DJ Finatik and I decided to step away from battling at that time and others followed suit. In many ways things were never going to be the same; gradually the skill level decreased, DJ Perplex pressed up custom records and the rest was history.
On one hand, the challenge of diggin’ up records to use in a routine was gone, on the other, pressing up a custom piece of vinyl gave Perplex his own material to work with. Most people viewed it as a negative, but some people latched onto the idea and I think that deterred a lot of people from the competition — there were purists as well as progressive thinkers.
After I returned from a working holiday in the UK for two years in 2008 and saw the state DMC was in, it was no wonder that Stewart Hannah decided not to continue with the competition — there was no competition! It seemed like people went back to ‘Captain Caveman’ styles.
However, in 2012, with the advent of technology and a change in the format of the competition allowing Digital Vinyl Systems (DVS) like Serato, a new beast has been born.
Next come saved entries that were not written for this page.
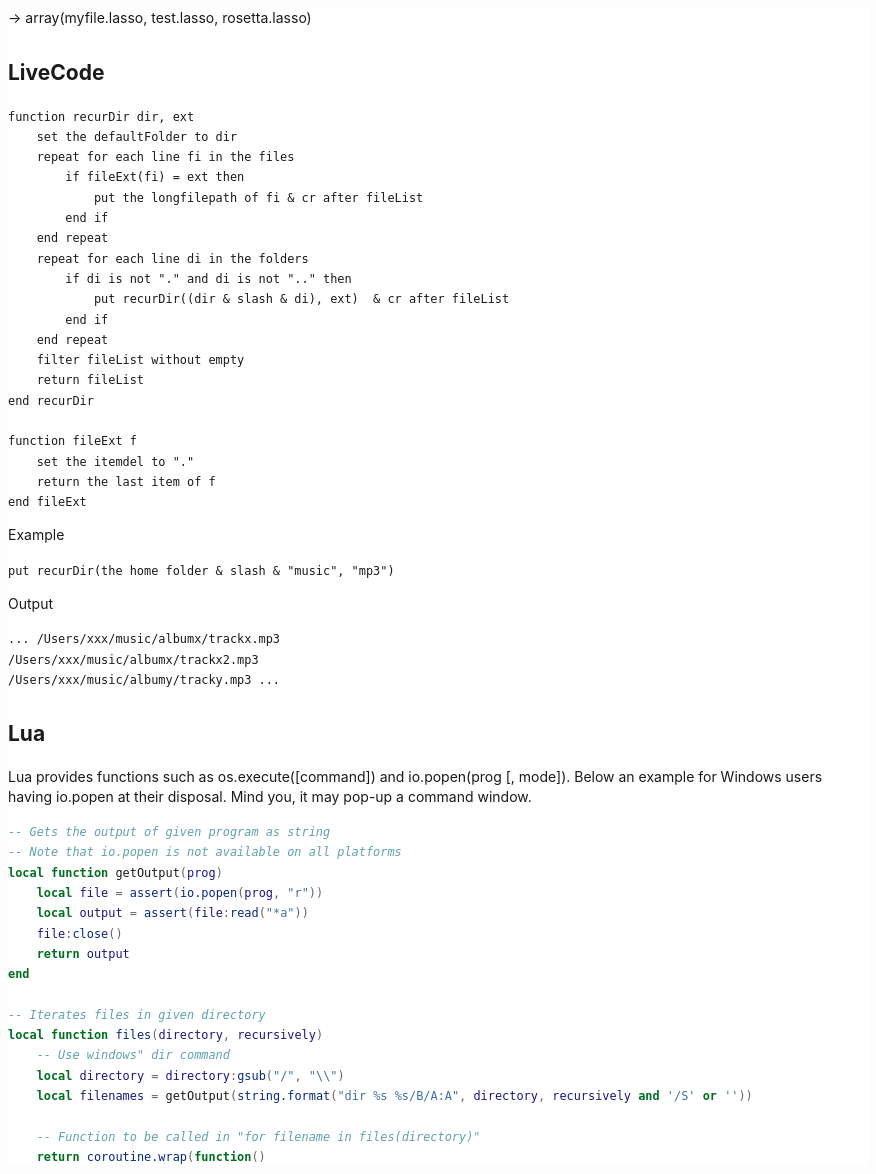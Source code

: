 -> array(myfile.lasso, test.lasso, rosetta.lasso)


## LiveCode


```LiveCode
function recurDir dir, ext
    set the defaultFolder to dir    
    repeat for each line fi in the files
        if fileExt(fi) = ext then
            put the longfilepath of fi & cr after fileList
        end if
    end repeat
    repeat for each line di in the folders
        if di is not "." and di is not ".." then
            put recurDir((dir & slash & di), ext)  & cr after fileList
        end if
    end repeat
    filter fileList without empty
    return fileList
end recurDir

function fileExt f
    set the itemdel to "."
    return the last item of f
end fileExt
```

Example

```LiveCode
put recurDir(the home folder & slash & "music", "mp3")
```

Output

```txt
... /Users/xxx/music/albumx/trackx.mp3
/Users/xxx/music/albumx/trackx2.mp3
/Users/xxx/music/albumy/tracky.mp3 ...
```


## Lua

Lua provides functions such as os.execute([command]) and io.popen(prog [, mode]). Below an example for Windows users having io.popen at their disposal. Mind you, it may pop-up a command window.

```Lua
-- Gets the output of given program as string
-- Note that io.popen is not available on all platforms
local function getOutput(prog)
    local file = assert(io.popen(prog, "r"))
    local output = assert(file:read("*a"))
    file:close()
    return output
end

-- Iterates files in given directory
local function files(directory, recursively)
    -- Use windows" dir command
    local directory = directory:gsub("/", "\\")
    local filenames = getOutput(string.format("dir %s %s/B/A:A", directory, recursively and '/S' or ''))
    
    -- Function to be called in "for filename in files(directory)"
    return coroutine.wrap(function()
```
Now there are two camps: devout vinyl-only turntablists (Nikk-C and myself for example) and others, who opt to use DVS. The DJs of old are hungry, networking and practicing like madmen, while there’s a new evolution of DJs emerging from their bedrooms.
Nikk-C is the reigning Queensland champion. This year he’s defending his title. I am also contemplating coming out of retirement after nine years to have a stab at it. Considering we're in a crew together, Dirty Diggaz, this is going to be either fun or painful, as we've actually never battled in our many years of being friends/ DJs. Though we are friends, as soon as you hit that stage, you are enemies. Nothing more. Nothing less. Your weapons are your routine — crafted, created and perfected over months, using nothing but records and a stock standard mixer.
The announcement of the 2012 DMCs returning to Brisbane has kicked everyone’s ass into practice mode. This year will be interesting, as Brisbane seems to have seen a turntablist resurgence, with the Queensland title up for grabs at this point. Good luck to all the competitors and see you on the battlefield!
(DJ Sheep is a 3x Queensland DMC DJ Champion.)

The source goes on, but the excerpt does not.